• About this task: Copy out each line from the start of the material below until the line with "- [Getting-started](react/getting-started.md) (Practice: [Tic", that line included.

• Recorded information:
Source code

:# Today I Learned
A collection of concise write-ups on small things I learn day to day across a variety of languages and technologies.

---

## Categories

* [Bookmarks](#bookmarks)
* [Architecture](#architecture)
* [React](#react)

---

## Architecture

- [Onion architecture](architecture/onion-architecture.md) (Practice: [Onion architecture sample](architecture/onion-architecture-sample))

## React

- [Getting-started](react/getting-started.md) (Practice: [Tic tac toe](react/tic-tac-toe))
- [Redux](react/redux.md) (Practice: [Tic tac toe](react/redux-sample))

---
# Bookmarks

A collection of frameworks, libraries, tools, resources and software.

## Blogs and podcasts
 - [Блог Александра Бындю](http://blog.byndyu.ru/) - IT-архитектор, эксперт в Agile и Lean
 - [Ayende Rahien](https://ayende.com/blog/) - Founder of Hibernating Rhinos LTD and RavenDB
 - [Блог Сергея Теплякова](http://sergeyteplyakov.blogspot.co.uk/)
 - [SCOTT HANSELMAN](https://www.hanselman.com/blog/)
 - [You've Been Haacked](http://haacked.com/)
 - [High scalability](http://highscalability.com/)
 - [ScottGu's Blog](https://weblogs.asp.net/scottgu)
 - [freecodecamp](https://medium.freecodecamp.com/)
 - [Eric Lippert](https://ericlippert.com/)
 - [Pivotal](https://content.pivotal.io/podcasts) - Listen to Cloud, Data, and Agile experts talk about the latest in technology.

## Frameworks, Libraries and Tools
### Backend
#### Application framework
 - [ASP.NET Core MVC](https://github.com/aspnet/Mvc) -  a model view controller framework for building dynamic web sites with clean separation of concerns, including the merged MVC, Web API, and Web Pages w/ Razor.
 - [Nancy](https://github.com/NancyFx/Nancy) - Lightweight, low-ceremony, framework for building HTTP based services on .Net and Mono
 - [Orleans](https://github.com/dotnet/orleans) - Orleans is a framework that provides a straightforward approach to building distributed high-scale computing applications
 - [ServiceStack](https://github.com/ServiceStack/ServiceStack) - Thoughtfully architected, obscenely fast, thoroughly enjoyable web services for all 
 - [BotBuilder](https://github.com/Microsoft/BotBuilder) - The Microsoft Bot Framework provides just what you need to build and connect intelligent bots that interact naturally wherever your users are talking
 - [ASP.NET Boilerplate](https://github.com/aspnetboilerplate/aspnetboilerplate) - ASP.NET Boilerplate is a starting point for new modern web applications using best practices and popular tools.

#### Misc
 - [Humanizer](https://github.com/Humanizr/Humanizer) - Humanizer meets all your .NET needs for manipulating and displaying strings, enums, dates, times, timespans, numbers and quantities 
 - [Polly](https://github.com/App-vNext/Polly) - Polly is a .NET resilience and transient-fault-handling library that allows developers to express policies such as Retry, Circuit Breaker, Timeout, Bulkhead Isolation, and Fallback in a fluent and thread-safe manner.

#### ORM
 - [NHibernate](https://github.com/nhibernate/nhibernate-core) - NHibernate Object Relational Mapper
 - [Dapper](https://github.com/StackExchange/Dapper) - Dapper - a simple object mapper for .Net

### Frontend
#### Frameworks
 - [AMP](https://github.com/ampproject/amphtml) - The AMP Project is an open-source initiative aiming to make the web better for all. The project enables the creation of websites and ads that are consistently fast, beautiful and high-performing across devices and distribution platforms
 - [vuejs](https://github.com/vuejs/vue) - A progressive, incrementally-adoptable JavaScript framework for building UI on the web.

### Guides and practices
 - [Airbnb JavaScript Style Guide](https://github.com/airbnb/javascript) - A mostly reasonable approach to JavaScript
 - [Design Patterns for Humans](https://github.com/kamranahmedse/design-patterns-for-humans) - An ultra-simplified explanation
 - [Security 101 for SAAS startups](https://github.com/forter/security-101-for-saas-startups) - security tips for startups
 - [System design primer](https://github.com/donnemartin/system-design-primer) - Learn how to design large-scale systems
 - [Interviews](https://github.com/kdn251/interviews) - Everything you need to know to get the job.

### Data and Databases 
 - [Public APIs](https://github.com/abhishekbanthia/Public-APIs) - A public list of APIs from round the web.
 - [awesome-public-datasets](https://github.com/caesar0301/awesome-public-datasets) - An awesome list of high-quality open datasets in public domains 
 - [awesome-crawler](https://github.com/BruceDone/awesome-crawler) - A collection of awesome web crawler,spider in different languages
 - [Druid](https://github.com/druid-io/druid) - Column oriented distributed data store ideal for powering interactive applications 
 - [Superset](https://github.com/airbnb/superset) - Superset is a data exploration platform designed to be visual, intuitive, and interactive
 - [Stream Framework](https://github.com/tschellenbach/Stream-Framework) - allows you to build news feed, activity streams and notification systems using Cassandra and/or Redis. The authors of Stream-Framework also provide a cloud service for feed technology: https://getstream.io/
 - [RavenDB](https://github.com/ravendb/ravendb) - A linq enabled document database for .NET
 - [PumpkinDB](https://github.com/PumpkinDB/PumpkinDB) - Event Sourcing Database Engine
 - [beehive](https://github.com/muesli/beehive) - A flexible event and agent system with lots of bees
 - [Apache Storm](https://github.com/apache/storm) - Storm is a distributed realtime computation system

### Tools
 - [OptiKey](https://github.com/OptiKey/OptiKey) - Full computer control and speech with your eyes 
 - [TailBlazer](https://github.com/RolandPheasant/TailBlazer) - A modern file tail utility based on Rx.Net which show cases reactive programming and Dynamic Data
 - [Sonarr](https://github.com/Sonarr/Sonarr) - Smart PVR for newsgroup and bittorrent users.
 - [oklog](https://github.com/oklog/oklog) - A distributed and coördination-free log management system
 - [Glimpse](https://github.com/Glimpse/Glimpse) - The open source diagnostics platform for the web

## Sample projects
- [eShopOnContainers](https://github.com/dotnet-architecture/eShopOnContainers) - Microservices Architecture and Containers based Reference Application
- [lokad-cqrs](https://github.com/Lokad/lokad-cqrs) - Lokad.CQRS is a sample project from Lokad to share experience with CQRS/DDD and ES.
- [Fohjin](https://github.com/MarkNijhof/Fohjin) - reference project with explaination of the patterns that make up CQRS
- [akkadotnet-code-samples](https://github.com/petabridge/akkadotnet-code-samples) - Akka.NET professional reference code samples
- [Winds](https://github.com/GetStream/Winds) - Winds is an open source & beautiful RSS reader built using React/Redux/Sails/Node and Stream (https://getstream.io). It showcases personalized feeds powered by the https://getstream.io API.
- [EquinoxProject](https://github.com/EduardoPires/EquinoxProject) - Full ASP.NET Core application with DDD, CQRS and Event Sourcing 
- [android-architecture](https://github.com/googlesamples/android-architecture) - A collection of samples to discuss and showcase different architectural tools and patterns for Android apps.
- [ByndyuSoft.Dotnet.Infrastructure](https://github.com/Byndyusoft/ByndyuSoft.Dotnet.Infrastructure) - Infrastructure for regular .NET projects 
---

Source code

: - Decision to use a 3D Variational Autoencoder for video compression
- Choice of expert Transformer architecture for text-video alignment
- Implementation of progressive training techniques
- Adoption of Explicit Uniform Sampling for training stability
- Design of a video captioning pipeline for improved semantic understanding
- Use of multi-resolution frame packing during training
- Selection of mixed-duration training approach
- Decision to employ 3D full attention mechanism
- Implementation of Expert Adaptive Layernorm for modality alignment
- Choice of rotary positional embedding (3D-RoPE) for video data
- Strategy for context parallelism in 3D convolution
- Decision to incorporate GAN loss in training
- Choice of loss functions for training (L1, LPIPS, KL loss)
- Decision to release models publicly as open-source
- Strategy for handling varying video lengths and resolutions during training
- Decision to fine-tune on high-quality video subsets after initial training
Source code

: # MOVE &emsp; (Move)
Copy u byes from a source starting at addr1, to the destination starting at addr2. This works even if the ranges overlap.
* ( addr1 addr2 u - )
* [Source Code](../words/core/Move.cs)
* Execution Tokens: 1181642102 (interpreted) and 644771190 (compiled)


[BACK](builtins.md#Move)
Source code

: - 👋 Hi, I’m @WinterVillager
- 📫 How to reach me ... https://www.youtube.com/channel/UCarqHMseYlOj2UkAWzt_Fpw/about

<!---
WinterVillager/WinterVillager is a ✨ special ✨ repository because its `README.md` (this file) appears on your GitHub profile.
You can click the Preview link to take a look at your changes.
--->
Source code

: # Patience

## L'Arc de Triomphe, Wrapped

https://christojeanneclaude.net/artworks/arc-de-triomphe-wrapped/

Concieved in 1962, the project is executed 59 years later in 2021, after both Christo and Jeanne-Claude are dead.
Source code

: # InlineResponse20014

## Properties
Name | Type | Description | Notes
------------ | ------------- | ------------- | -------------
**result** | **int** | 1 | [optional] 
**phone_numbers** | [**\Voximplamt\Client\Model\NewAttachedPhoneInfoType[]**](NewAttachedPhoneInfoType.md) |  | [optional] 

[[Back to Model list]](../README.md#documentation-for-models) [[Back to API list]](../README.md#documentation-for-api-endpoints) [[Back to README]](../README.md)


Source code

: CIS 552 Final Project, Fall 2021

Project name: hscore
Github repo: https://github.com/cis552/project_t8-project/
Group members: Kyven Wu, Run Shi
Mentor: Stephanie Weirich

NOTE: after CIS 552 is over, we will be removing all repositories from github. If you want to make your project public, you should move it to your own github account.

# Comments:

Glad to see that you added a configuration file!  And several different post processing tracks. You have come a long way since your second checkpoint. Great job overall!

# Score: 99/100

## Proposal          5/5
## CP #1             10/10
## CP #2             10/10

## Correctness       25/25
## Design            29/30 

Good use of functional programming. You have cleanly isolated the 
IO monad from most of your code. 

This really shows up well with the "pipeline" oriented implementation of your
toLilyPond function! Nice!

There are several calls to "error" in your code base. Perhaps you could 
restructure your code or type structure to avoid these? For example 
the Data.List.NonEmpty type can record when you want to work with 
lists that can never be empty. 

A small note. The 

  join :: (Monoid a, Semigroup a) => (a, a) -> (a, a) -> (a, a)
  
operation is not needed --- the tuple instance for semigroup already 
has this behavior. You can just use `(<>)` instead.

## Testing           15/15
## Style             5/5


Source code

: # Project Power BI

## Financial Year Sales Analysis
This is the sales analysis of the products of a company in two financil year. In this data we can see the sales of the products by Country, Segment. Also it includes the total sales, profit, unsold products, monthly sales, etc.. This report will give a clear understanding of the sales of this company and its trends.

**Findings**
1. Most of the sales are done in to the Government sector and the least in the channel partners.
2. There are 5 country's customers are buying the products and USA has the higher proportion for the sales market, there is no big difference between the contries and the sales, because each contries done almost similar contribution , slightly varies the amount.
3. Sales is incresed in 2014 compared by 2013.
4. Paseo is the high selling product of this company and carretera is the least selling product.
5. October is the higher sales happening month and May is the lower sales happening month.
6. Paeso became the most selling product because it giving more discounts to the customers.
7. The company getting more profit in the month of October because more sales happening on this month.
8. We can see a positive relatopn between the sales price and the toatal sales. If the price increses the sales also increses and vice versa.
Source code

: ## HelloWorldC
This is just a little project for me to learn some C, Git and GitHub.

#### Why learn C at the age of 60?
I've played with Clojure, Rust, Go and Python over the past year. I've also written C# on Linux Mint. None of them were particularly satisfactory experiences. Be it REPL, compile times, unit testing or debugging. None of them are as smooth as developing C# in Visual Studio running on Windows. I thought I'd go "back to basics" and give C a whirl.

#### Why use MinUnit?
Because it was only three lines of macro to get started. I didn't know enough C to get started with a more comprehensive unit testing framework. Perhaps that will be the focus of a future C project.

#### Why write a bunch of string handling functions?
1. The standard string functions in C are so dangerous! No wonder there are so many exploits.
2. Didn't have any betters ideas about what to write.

• Exercise result:
Source code

:# Today I Learned
A collection of concise write-ups on small things I learn day to day across a variety of languages and technologies.

---

## Categories

* [Bookmarks](#bookmarks)
* [Architecture](#architecture)
* [React](#react)

---

## Architecture

- [Onion architecture](architecture/onion-architecture.md) (Practice: [Onion architecture sample](architecture/onion-architecture-sample))

## React

- [Getting-started](react/getting-started.md) (Practice: [Tic tac toe](react/tic-tac-toe))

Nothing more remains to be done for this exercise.